WORK TO COMPLETE: From the records, pick out and copy each line containing "Motorcycle".
· · · · · · ·
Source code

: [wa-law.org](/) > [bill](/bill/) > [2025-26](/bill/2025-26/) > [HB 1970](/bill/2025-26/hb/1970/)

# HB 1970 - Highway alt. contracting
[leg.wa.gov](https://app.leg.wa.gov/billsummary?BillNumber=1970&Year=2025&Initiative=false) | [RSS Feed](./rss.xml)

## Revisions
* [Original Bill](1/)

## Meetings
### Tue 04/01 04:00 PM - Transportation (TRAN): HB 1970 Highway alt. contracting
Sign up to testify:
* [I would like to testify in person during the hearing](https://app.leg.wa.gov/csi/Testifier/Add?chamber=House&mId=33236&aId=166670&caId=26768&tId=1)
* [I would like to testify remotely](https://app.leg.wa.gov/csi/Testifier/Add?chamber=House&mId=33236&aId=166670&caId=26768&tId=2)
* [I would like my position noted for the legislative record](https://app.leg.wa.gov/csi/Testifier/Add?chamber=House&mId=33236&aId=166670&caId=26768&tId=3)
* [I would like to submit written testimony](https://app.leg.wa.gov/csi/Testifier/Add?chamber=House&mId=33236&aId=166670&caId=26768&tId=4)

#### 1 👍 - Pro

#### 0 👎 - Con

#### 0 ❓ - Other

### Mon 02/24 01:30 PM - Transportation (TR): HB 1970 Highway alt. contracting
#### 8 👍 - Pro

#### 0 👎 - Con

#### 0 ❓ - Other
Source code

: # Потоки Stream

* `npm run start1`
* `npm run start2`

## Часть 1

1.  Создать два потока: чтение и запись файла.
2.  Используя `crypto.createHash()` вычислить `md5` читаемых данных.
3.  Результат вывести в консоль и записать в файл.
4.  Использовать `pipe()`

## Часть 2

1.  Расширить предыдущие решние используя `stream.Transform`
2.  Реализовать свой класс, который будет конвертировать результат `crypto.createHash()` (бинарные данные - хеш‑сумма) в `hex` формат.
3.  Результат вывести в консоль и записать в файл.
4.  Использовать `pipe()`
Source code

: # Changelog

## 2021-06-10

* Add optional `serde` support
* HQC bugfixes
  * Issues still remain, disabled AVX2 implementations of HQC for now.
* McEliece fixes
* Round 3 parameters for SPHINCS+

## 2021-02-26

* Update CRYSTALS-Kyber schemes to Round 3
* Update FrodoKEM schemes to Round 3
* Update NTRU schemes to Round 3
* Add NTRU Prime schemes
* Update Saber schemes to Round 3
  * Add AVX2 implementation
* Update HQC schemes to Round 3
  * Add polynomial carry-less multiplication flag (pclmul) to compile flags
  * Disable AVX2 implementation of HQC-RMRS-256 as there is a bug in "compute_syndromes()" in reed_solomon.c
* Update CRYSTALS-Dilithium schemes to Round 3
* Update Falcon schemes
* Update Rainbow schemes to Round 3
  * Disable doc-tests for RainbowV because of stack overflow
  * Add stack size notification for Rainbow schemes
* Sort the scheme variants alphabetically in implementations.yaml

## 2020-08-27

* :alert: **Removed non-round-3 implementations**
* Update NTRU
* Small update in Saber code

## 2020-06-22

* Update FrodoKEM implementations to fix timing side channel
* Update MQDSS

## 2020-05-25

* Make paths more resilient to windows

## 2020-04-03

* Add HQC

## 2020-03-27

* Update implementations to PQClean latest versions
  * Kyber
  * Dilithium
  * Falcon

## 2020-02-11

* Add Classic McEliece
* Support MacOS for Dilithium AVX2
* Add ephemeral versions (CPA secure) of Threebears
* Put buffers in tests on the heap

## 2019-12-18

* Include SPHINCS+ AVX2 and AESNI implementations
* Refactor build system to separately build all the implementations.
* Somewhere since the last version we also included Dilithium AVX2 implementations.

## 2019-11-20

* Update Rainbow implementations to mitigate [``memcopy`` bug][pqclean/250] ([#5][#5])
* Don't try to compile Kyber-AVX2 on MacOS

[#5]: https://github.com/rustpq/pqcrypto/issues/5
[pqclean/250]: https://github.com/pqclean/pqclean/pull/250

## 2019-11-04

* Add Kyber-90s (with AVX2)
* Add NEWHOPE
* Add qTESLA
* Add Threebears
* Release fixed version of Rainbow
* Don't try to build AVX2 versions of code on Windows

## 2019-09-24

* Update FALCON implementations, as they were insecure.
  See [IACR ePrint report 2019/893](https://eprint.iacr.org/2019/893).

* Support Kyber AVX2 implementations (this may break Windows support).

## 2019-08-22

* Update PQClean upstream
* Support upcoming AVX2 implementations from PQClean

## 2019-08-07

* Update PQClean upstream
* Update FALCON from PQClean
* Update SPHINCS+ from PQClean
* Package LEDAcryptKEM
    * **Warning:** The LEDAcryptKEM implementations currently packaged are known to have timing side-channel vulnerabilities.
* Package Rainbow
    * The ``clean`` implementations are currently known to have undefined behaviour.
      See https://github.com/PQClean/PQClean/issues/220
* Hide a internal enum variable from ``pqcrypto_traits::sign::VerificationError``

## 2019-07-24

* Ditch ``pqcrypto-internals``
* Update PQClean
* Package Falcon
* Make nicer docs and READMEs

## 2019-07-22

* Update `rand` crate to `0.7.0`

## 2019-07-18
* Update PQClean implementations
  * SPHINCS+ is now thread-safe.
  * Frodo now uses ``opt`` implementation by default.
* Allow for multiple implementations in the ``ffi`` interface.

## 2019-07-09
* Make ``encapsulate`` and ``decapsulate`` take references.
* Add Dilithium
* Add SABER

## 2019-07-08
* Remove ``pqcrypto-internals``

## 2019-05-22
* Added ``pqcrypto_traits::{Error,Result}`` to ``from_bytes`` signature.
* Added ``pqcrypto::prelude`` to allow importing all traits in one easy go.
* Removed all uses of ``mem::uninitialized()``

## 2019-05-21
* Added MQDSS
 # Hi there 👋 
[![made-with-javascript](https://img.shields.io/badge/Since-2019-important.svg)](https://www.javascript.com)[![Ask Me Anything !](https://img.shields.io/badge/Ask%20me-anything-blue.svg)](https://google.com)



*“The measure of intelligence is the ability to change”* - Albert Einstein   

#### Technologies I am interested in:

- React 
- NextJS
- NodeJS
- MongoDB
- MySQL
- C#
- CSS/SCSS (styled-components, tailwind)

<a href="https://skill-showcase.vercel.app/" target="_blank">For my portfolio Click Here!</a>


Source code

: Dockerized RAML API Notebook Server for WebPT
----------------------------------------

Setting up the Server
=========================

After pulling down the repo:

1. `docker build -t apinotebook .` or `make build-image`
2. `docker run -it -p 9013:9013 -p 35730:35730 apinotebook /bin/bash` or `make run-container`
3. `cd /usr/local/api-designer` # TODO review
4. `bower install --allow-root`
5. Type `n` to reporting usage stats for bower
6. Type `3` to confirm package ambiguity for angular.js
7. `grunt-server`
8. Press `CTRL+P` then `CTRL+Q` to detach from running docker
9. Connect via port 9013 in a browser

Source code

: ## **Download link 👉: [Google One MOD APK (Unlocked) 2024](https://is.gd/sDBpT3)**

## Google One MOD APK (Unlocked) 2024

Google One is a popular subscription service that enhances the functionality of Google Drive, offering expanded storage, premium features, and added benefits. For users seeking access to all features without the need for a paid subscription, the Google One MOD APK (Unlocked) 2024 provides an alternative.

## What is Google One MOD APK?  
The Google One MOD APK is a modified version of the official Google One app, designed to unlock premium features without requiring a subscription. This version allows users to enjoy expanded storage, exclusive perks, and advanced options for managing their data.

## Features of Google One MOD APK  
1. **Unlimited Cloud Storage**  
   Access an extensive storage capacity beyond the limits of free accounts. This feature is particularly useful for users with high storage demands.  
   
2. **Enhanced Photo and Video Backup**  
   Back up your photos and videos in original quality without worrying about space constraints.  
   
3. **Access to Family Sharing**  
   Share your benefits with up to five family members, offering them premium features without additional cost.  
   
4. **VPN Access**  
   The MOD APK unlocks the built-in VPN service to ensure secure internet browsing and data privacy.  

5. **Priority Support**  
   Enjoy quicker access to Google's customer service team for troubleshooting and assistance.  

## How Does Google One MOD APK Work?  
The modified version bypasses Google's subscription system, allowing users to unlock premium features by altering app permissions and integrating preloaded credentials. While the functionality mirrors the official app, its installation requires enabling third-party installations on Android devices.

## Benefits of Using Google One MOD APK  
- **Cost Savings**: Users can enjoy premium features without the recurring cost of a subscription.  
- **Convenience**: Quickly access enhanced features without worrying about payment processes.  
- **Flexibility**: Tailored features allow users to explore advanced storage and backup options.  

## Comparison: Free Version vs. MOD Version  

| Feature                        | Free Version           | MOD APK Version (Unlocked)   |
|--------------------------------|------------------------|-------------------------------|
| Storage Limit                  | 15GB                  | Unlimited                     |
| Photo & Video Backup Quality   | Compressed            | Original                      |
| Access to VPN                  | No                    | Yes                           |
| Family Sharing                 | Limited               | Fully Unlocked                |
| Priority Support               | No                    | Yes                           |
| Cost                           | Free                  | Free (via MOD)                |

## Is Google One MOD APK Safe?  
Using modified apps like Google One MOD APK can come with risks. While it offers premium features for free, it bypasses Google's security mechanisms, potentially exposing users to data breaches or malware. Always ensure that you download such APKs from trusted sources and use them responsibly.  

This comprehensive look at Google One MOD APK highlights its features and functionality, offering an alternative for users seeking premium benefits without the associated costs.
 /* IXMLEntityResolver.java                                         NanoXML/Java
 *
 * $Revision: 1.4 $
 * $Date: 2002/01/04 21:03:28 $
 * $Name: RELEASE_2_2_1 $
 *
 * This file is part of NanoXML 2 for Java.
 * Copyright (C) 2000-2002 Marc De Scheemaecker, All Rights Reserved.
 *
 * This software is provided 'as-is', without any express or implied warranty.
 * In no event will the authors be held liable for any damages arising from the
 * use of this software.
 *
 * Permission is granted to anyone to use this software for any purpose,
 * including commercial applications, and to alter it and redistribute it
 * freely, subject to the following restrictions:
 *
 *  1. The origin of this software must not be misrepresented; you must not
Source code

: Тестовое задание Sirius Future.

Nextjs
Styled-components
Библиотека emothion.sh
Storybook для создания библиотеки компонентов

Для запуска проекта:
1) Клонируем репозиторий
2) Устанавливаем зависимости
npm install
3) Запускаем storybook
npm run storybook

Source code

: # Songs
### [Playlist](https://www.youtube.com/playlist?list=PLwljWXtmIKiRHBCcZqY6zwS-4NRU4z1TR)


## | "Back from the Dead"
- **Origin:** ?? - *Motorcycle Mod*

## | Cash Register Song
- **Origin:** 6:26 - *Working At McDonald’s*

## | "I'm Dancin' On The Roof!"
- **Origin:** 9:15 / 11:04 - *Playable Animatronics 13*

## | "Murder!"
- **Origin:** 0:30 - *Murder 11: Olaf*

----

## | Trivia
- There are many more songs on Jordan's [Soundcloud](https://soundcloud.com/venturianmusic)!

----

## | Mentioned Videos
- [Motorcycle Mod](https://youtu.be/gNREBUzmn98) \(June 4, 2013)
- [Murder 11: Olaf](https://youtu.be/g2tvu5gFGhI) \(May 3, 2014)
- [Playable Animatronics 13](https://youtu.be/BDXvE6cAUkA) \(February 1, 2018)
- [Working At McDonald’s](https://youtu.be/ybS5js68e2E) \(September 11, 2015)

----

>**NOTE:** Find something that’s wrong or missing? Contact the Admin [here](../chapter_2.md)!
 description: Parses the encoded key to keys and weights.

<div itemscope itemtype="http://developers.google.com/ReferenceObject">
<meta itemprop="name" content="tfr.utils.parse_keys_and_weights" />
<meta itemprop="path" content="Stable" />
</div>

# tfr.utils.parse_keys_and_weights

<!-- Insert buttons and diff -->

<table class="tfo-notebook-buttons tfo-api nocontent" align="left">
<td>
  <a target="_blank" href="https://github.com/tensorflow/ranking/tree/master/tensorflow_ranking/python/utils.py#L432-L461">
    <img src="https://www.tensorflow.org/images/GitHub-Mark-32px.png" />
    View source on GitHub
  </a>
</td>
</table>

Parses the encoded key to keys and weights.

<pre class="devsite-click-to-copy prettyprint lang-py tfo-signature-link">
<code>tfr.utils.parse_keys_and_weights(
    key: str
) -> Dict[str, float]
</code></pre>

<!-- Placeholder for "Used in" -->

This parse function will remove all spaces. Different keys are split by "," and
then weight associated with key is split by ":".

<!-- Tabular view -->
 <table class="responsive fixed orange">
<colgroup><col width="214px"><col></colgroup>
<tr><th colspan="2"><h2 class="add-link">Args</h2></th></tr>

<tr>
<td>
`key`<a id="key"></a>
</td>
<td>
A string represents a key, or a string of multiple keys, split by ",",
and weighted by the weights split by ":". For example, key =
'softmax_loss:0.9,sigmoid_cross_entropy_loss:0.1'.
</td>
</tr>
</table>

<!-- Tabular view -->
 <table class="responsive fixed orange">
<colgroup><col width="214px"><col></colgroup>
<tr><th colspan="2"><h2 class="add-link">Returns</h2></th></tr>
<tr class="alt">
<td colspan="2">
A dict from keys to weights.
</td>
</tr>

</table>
· · · · · · ·
WRITTEN RESPONSE:
- **Origin:** ?? - *Motorcycle Mod*
- [Motorcycle Mod](https://youtu.be/gNREBUzmn98) \(June 4, 2013)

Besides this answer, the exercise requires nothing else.